Recorded information section start
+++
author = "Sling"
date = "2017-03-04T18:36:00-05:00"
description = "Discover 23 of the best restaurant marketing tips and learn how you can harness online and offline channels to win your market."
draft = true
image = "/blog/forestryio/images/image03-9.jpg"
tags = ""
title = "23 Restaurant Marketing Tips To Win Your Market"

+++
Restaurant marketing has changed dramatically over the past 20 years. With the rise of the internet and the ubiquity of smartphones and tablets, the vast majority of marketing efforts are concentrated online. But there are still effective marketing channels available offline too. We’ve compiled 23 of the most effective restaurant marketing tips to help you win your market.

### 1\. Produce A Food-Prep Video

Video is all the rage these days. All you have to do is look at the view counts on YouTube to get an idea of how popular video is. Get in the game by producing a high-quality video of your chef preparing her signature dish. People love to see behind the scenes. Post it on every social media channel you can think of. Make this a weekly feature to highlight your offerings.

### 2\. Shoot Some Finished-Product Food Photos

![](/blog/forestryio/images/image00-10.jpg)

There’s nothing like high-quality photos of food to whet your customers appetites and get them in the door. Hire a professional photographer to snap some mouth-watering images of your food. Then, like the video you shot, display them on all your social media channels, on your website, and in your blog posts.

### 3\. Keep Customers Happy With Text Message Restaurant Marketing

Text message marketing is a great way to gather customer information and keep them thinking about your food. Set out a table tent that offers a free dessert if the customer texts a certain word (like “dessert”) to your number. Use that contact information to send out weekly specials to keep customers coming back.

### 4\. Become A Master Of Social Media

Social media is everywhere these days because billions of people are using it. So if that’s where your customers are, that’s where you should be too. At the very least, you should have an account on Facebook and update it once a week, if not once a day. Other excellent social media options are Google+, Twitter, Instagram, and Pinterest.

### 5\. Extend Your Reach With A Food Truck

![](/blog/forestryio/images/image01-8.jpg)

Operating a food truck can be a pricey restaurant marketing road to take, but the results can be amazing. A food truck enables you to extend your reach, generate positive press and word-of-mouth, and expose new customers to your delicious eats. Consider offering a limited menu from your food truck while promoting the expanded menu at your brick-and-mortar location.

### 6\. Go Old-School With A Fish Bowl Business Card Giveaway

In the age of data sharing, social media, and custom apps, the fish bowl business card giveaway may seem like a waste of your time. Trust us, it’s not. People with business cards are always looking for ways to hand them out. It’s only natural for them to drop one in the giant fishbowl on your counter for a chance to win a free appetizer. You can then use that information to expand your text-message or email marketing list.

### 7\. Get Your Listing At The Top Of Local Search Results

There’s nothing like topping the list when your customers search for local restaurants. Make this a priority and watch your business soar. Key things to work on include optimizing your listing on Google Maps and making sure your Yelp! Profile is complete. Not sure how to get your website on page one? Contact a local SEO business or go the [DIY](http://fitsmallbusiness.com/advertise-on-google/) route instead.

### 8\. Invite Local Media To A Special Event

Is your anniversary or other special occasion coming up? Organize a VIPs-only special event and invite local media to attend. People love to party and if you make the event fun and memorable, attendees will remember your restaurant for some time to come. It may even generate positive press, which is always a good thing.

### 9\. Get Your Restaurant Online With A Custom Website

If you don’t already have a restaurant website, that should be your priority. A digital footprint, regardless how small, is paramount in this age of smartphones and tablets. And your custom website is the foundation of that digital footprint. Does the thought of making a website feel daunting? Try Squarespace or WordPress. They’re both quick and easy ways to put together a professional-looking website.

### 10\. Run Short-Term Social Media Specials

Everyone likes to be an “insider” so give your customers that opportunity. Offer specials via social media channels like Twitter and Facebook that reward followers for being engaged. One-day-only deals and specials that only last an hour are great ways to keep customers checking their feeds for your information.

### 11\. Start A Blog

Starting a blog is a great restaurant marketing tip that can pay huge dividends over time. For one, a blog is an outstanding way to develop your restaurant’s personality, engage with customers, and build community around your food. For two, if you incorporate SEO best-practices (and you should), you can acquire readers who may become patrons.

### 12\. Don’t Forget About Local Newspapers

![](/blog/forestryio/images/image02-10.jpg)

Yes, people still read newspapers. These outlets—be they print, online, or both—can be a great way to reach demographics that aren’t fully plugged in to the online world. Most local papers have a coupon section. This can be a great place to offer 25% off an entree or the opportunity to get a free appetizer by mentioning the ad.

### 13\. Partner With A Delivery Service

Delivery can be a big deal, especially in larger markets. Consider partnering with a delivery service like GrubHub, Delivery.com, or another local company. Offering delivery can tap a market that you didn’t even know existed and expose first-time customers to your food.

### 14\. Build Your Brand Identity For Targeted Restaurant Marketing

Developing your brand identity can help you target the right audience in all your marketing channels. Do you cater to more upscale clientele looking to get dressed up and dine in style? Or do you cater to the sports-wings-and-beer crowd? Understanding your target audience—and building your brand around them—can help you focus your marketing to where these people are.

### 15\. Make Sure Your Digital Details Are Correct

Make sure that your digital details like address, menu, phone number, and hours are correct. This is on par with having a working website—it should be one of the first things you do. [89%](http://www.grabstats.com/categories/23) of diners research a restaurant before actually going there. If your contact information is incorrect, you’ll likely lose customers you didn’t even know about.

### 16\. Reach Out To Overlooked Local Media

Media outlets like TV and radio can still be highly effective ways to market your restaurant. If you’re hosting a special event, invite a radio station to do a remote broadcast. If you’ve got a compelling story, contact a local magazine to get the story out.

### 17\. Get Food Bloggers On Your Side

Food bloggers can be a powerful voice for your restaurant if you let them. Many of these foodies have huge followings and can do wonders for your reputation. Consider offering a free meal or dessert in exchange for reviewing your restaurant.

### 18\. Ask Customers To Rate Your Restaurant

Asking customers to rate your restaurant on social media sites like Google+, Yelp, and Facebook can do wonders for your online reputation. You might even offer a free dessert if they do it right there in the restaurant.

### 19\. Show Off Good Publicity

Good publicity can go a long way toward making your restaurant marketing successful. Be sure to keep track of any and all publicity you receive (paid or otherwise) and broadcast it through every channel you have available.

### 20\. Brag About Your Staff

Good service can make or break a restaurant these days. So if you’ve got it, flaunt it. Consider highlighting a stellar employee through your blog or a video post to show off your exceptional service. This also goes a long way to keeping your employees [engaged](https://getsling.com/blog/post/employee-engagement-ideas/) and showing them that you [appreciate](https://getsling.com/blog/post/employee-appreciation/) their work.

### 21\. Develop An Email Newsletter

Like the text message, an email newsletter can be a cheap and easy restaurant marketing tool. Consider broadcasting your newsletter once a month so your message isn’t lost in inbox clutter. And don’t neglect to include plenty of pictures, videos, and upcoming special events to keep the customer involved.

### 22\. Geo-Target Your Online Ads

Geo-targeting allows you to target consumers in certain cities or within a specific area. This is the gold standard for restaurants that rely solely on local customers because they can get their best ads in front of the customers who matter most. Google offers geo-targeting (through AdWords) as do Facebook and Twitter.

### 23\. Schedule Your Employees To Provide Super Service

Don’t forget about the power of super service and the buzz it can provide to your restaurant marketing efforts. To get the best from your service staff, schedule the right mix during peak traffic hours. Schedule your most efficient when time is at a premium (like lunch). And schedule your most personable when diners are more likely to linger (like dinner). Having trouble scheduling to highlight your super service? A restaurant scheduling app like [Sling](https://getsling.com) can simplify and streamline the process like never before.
Recorded information section end
### Work order
Here the goal is to repeat each entry exactly.

### Output of the exercise
+++
author = "Sling"
date = "2017-03-04T18:36:00-05:00"
description = "Discover 23 of the best restaurant marketing tips and learn how you can harness online and offline channels to win your market."
draft = true
image = "/blog/forestryio/images/image03-9.jpg"
tags = ""
title = "23 Restaurant Marketing Tips To Win Your Market"

+++
Restaurant marketing has changed dramatically over the past 20 years. With the rise of the internet and the ubiquity of smartphones and tablets, the vast majority of marketing efforts are concentrated online. But there are still effective marketing channels available offline too. We’ve compiled 23 of the most effective restaurant marketing tips to help you win your market.

### 1\. Produce A Food-Prep Video

Video is all the rage these days. All you have to do is look at the view counts on YouTube to get an idea of how popular video is. Get in the game by producing a high-quality video of your chef preparing her signature dish. People love to see behind the scenes. Post it on every social media channel you can think of. Make this a weekly feature to highlight your offerings.

### 2\. Shoot Some Finished-Product Food Photos

![](/blog/forestryio/images/image00-10.jpg)

There’s nothing like high-quality photos of food to whet your customers appetites and get them in the door. Hire a professional photographer to snap some mouth-watering images of your food. Then, like the video you shot, display them on all your social media channels, on your website, and in your blog posts.

### 3\. Keep Customers Happy With Text Message Restaurant Marketing

Text message marketing is a great way to gather customer information and keep them thinking about your food. Set out a table tent that offers a free dessert if the customer texts a certain word (like “dessert”) to your number. Use that contact information to send out weekly specials to keep customers coming back.

### 4\. Become A Master Of Social Media

Social media is everywhere these days because billions of people are using it. So if that’s where your customers are, that’s where you should be too. At the very least, you should have an account on Facebook and update it once a week, if not once a day. Other excellent social media options are Google+, Twitter, Instagram, and Pinterest.

### 5\. Extend Your Reach With A Food Truck

![](/blog/forestryio/images/image01-8.jpg)

Operating a food truck can be a pricey restaurant marketing road to take, but the results can be amazing. A food truck enables you to extend your reach, generate positive press and word-of-mouth, and expose new customers to your delicious eats. Consider offering a limited menu from your food truck while promoting the expanded menu at your brick-and-mortar location.

### 6\. Go Old-School With A Fish Bowl Business Card Giveaway

In the age of data sharing, social media, and custom apps, the fish bowl business card giveaway may seem like a waste of your time. Trust us, it’s not. People with business cards are always looking for ways to hand them out. It’s only natural for them to drop one in the giant fishbowl on your counter for a chance to win a free appetizer. You can then use that information to expand your text-message or email marketing list.

### 7\. Get Your Listing At The Top Of Local Search Results

There’s nothing like topping the list when your customers search for local restaurants. Make this a priority and watch your business soar. Key things to work on include optimizing your listing on Google Maps and making sure your Yelp! Profile is complete. Not sure how to get your website on page one? Contact a local SEO business or go the [DIY](http://fitsmallbusiness.com/advertise-on-google/) route instead.

### 8\. Invite Local Media To A Special Event

Is your anniversary or other special occasion coming up? Organize a VIPs-only special event and invite local media to attend. People love to party and if you make the event fun and memorable, attendees will remember your restaurant for some time to come. It may even generate positive press, which is always a good thing.

### 9\. Get Your Restaurant Online With A Custom Website

If you don’t already have a restaurant website, that should be your priority. A digital footprint, regardless how small, is paramount in this age of smartphones and tablets. And your custom website is the foundation of that digital footprint. Does the thought of making a website feel daunting? Try Squarespace or WordPress. They’re both quick and easy ways to put together a professional-looking website.

### 10\. Run Short-Term Social Media Specials

Everyone likes to be an “insider” so give your customers that opportunity. Offer specials via social media channels like Twitter and Facebook that reward followers for being engaged. One-day-only deals and specials that only last an hour are great ways to keep customers checking their feeds for your information.

### 11\. Start A Blog

Starting a blog is a great restaurant marketing tip that can pay huge dividends over time. For one, a blog is an outstanding way to develop your restaurant’s personality, engage with customers, and build community around your food. For two, if you incorporate SEO best-practices (and you should), you can acquire readers who may become patrons.

### 12\. Don’t Forget About Local Newspapers

![](/blog/forestryio/images/image02-10.jpg)

Yes, people still read newspapers. These outlets—be they print, online, or both—can be a great way to reach demographics that aren’t fully plugged in to the online world. Most local papers have a coupon section. This can be a great place to offer 25% off an entree or the opportunity to get a free appetizer by mentioning the ad.

### 13\. Partner With A Delivery Service

Delivery can be a big deal, especially in larger markets. Consider partnering with a delivery service like GrubHub, Delivery.com, or another local company. Offering delivery can tap a market that you didn’t even know existed and expose first-time customers to your food.

### 14\. Build Your Brand Identity For Targeted Restaurant Marketing

Developing your brand identity can help you target the right audience in all your marketing channels. Do you cater to more upscale clientele looking to get dressed up and dine in style? Or do you cater to the sports-wings-and-beer crowd? Understanding your target audience—and building your brand around them—can help you focus your marketing to where these people are.

### 15\. Make Sure Your Digital Details Are Correct

Make sure that your digital details like address, menu, phone number, and hours are correct. This is on par with having a working website—it should be one of the first things you do. [89%](http://www.grabstats.com/categories/23) of diners research a restaurant before actually going there. If your contact information is incorrect, you’ll likely lose customers you didn’t even know about.

### 16\. Reach Out To Overlooked Local Media

Media outlets like TV and radio can still be highly effective ways to market your restaurant. If you’re hosting a special event, invite a radio station to do a remote broadcast. If you’ve got a compelling story, contact a local magazine to get the story out.

### 17\. Get Food Bloggers On Your Side

Food bloggers can be a powerful voice for your restaurant if you let them. Many of these foodies have huge followings and can do wonders for your reputation. Consider offering a free meal or dessert in exchange for reviewing your restaurant.

### 18\. Ask Customers To Rate Your Restaurant

Asking customers to rate your restaurant on social media sites like Google+, Yelp, and Facebook can do wonders for your online reputation. You might even offer a free dessert if they do it right there in the restaurant.

### 19\. Show Off Good Publicity

Good publicity can go a long way toward making your restaurant marketing successful. Be sure to keep track of any and all publicity you receive (paid or otherwise) and broadcast it through every channel you have available.

### 20\. Brag About Your Staff

Good service can make or break a restaurant these days. So if you’ve got it, flaunt it. Consider highlighting a stellar employee through your blog or a video post to show off your exceptional service. This also goes a long way to keeping your employees [engaged](https://getsling.com/blog/post/employee-engagement-ideas/) and showing them that you [appreciate](https://getsling.com/blog/post/employee-appreciation/) their work.

### 21\. Develop An Email Newsletter

Like the text message, an email newsletter can be a cheap and easy restaurant marketing tool. Consider broadcasting your newsletter once a month so your message isn’t lost in inbox clutter. And don’t neglect to include plenty of pictures, videos, and upcoming special events to keep the customer involved.

### 22\. Geo-Target Your Online Ads

Geo-targeting allows you to target consumers in certain cities or within a specific area. This is the gold standard for restaurants that rely solely on local customers because they can get their best ads in front of the customers who matter most. Google offers geo-targeting (through AdWords) as do Facebook and Twitter.

### 23\. Schedule Your Employees To Provide Super Service

Don’t forget about the power of super service and the buzz it can provide to your restaurant marketing efforts. To get the best from your service staff, schedule the right mix during peak traffic hours. Schedule your most efficient when time is at a premium (like lunch). And schedule your most personable when diners are more likely to linger (like dinner). Having trouble scheduling to highlight your super service? A restaurant scheduling app like [Sling](https://getsling.com) can simplify and streamline the process like never before.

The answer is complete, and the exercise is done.